Stored items from a collection
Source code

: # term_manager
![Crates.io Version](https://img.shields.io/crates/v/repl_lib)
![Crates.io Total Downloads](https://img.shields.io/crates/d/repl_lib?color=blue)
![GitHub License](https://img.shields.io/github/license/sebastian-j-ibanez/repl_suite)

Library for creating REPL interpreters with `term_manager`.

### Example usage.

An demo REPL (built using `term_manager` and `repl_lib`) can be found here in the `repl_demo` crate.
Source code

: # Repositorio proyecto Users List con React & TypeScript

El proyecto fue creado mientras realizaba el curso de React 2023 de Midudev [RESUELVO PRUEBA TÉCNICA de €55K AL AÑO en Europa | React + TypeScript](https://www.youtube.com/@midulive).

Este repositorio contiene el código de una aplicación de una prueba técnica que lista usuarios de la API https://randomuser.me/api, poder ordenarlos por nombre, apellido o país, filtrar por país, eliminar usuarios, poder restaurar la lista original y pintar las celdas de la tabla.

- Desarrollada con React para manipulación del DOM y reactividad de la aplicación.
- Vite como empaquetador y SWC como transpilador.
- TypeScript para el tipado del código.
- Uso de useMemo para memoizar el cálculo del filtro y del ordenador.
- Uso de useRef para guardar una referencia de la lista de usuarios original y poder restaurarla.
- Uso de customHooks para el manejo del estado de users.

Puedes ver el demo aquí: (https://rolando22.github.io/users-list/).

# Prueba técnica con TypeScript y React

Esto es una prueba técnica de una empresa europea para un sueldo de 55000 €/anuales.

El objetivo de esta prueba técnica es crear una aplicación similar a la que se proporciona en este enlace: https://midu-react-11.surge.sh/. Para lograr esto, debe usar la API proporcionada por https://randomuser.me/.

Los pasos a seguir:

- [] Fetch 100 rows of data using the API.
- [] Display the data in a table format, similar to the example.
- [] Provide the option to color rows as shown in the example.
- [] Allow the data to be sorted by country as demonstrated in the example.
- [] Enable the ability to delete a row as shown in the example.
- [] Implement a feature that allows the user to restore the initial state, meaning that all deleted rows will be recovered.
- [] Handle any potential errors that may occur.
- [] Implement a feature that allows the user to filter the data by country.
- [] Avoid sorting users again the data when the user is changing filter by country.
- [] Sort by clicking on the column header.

=== ABOUT THIS EXERCISE ===
Print, without alteration, only the lines above between the one holding "- Uso de useMemo" and the one holding "# Prueba técnica con TypeScript y React", inclusive.

=== RESULT ===
- Uso de useMemo para memoizar el cálculo del filtro y del ordenador.
- Uso de useRef para guardar una referencia de la lista de usuarios original y poder restaurarla.
- Uso de customHooks para el manejo del estado de users.

Puedes ver el demo aquí: (https://rolando22.github.io/users-list/).

# Prueba técnica con TypeScript y React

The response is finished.